(Task item) What you return should be the lines of the data containing "pump", each in full.
(Task material)
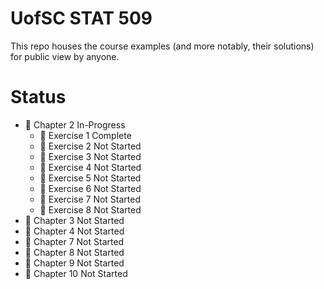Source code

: # UofSC STAT 509

This repo houses the course examples (and more notably, their solutions) for public view by anyone.

# Status

- &#x1F4D9; Chapter 2 In-Progress
	- &#x1F4D7; Exercise 1 Complete
	- &#x1F534; Exercise 2 Not Started
	- &#x1F534; Exercise 3 Not Started
	- &#x1F534; Exercise 4 Not Started
	- &#x1F534; Exercise 5 Not Started
	- &#x1F534; Exercise 6 Not Started
	- &#x1F534; Exercise 7 Not Started
	- &#x1F534; Exercise 8 Not Started
- &#x1F534; Chapter 3 Not Started
- &#x1F534; Chapter 4 Not Started
- &#x1F534; Chapter 7 Not Started
- &#x1F534; Chapter 8 Not Started
- &#x1F534; Chapter 9 Not Started
- &#x1F534; Chapter 10 Not Started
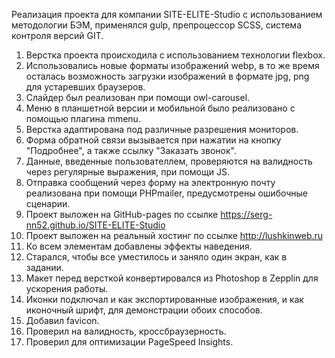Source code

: Реализация проекта для компании SITE-ELITE-Studio с использованием методологии БЭМ, применялся gulp, препроцессор SCSS, система контроля версий GIT.

1. Верстка проекта происходила с использованием технологии flexbox.
2. Использовались новые форматы изображений webp, в то же время осталась возможность загрузки изображений в формате jpg, png для устаревших браузеров.
3. Слайдер был реализован при помощи owl-carousel.
4. Меню в планшетной версии и мобильной было реализовано с помощью плагина mmenu.
5. Верстка адаптирована под различные разрешения мониторов.
6. Форма обратной связи вызывается при нажатии на кнопку "Подробнее", а также ссылку "Заказать звонок".
7. Данные, введенные пользователлем, проверяются на валидность через регулярные выражения, при помощи JS.
8. Отправка сообщений через форму на электронную почту реализована при помощи PHPmailer, предусмотрены ошибочные сценарии.
9. Проект выложен на GitHub-pages по ссылке https://serg-nn52.github.io/SITE-ELITE-Studio
10. Проект выложен на реальный хостинг по ссылке http://lushkinweb.ru
11. Ко всем элементам добавлены эффекты наведения.
12. Старался, чтобы все уместилось и заняло один экран, как в задании.
13. Макет перед версткой конвертировался из Photoshop в Zepplin для ускорения работы.
14. Иконки подключал и как экспортированные изображения, и как иконочный шрифт, для демонстрации обоих способов.
15. Добавил favicon.
16. Проверил на валидность, кроссбраузерность.
17. Проверил для оптимизации PageSpeed Insights.
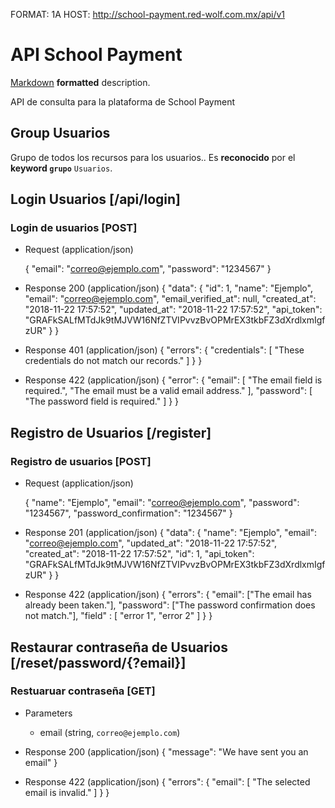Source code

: FORMAT: 1A
HOST: http://school-payment.red-wolf.com.mx/api/v1
#  API School Payment
[Markdown](http://daringfireball.net/projects/markdown/syntax) **formatted** description.

API de consulta para la plataforma de School Payment


## Group Usuarios
Grupo de todos los recursos para los usuarios.. Es **reconocido** por el **keyword `grupo`**  `Usuarios`.



## Login Usuarios [/api/login]

### Login de usuarios [POST]

+ Request (application/json)

    {
        "email": "correo@ejemplo.com",
        "password": "1234567"
    }

+ Response 200 (application/json)
    {
        "data": {
            "id": 1,
            "name": "Ejemplo",
            "email": "correo@ejemplo.com",
            "email_verified_at": null,
            "created_at": "2018-11-22 17:57:52",
            "updated_at": "2018-11-22 17:57:52",
            "api_token": "GRAFkSALfMTdJk9tMJVW16NfZTVIPvvzBvOPMrEX3tkbFZ3dXrdlxmIgfzUR"
        }
    }
+ Response 401 (application/json)
    {
        "errors": {
            "credentials": [
                "These credentials do not match our records."
            ]
        }
    }
+ Response 422 (application/json)
{
    "error": {
        "email": [
            "The email field is required.",
             "The email must be a valid email address."
        ],
        "password": [
            "The password field is required."
        ]
    }
}
## Registro de Usuarios [/register]

### Registro de usuarios [POST]

+ Request (application/json)

    {
        "name": "Ejemplo",
        "email": "correo@ejemplo.com",
        "password": "1234567",
        "password_confirmation": "1234567"
    }

+ Response 201 (application/json)
    {
        "data": {
            "name": "Ejemplo",
            "email": "correo@ejemplo.com",
            "updated_at": "2018-11-22 17:57:52",
            "created_at": "2018-11-22 17:57:52",
            "id": 1,
            "api_token": "GRAFkSALfMTdJk9tMJVW16NfZTVIPvvzBvOPMrEX3tkbFZ3dXrdlxmIgfzUR"
        }
    }

+ Response 422 (application/json)
    {
        "errors": {
            "email": ["The email has already been taken."],
            "password": ["The password confirmation does not match."],
            "field" :
                [
                    "error 1",
                    "error 2"
                ]
        }
    }


## Restaurar contraseña de Usuarios [/reset/password/{?email}]

### Restuaruar contraseña [GET]

+ Parameters
    + email (string, `correo@ejemplo.com`) 

+ Response 200 (application/json)
    {
        "message": "We have sent you an email"
    }

+ Response 422 (application/json)
   {
        "errors": {
            "email": [
                "The selected email is invalid."
            ]
        }
    }
    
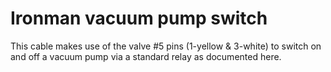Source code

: # Ironman vacuum pump switch
This cable makes use of the valve #5 pins (1-yellow & 3-white) to switch on and off a vacuum pump via a standard relay as documented here.

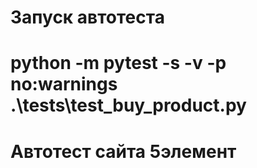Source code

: # Запуск автотеста
# python -m pytest -s -v  -p no:warnings .\tests\test_buy_product.py
# Автотест сайта 5элемент
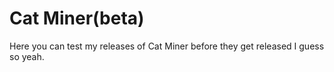 # Cat Miner(beta)
Here you can test my releases of Cat Miner before they get released I guess so yeah.
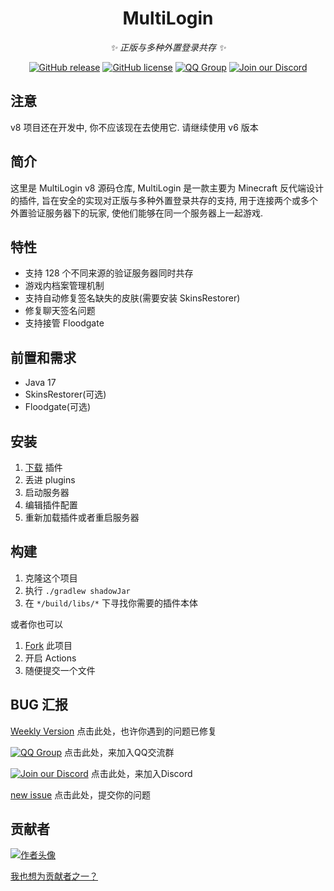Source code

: <div align="center">

# MultiLogin

_✨ 正版与多种外置登录共存 ✨_

[![GitHub release](https://img.shields.io/github/release/CaaMoe/MultiLogin.svg)](https://github.com/CaaMoe/MultiLogin/releases/)
[![GitHub license](https://img.shields.io/github/license/CaaMoe/MultiLogin?style=flat-square)](https://github.com/CaaMoe/MultiLogin/blob/master/LICENSE)
[![QQ Group](https://img.shields.io/badge/QQ%20group-832210691-yellow?style=flat-square)](https://jq.qq.com/?_wv=1027&k=WrOTGIC7)
[![Join our Discord](https://img.shields.io/discord/1225725211727499347.svg?logo=discord&label=)](https://discord.gg/HJXHCZRS)


</div>

## 注意

v8 项目还在开发中, 你不应该现在去使用它. 请继续使用 v6 版本

## 简介

这里是 MultiLogin v8 源码仓库, MultiLogin 是一款主要为 Minecraft 反代端设计的插件, 旨在安全的实现对正版与多种外置登录共存的支持,
用于连接两个或多个外置验证服务器下的玩家, 使他们能够在同一个服务器上一起游戏.

## 特性

* 支持 128 个不同来源的验证服务器同时共存
* 游戏内档案管理机制
* 支持自动修复签名缺失的皮肤(需要安装 SkinsRestorer)
* 修复聊天签名问题
* 支持接管 Floodgate

## 前置和需求

* Java 17
* SkinsRestorer(可选)
* Floodgate(可选)

## 安装

1. [下载](https://github.com/CaaMoe/MultiLogin/releases/latest) 插件
2. 丢进 plugins
3. 启动服务器
4. 编辑插件配置
5. 重新加载插件或者重启服务器

## 构建

1. 克隆这个项目
2. 执行 `./gradlew shadowJar`
3. 在 `*/build/libs/*` 下寻找你需要的插件本体

或者你也可以

1. [Fork](https://github.com/CaaMoe/MultiLogin/fork) 此项目
2. 开启 Actions
3. 随便提交一个文件

## BUG 汇报

[Weekly Version](https://github.com/CaaMoe/MultiLogin/releases/tag/weekly) 点击此处，也许你遇到的问题已修复

[![QQ Group](https://img.shields.io/badge/QQ%20group-832210691-yellow?style=flat-square)](https://jq.qq.com/?_wv=1027&k=WrOTGIC7)
点击此处，来加入QQ交流群

[![Join our Discord](https://img.shields.io/discord/1225725211727499347.svg?logo=discord&label=)](https://discord.gg/HJXHCZRS)
点击此处，来加入Discord

[new issue](https://github.com/CaaMoe/MultiLogin/issues/new) 点击此处，提交你的问题

## 贡献者

<a href="https://github.com/CaaMoe/MultiLogin/graphs/contributors">
  <img src="https://contrib.rocks/image?repo=CaaMoe/MultiLogin"  alt="作者头像"/>
</a>

[我也想为贡献者之一？](https://github.com/CaaMoe/MultiLogin/pulls)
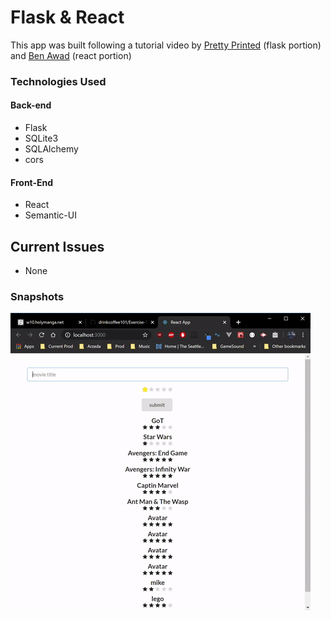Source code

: # Flask & React
This app was built following a tutorial video by [Pretty Printed](https://www.youtube.com/watch?v=Urx8Kj00zsI) (flask portion) and [Ben Awad](https://www.youtube.com/watch?v=06pWsB_hoD4) (react portion)

### Technologies Used
#### Back-end
* Flask
* SQLite3
* SQLAlchemy
* cors

#### Front-End
* React
* Semantic-UI

## Current Issues
* None 

### Snapshots

![](react_flask_demo.gif)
(End Task material)
(Your response)
: # Ironman vacuum pump switch
This cable makes use of the valve #5 pins (1-yellow & 3-white) to switch on and off a vacuum pump via a standard relay as documented here.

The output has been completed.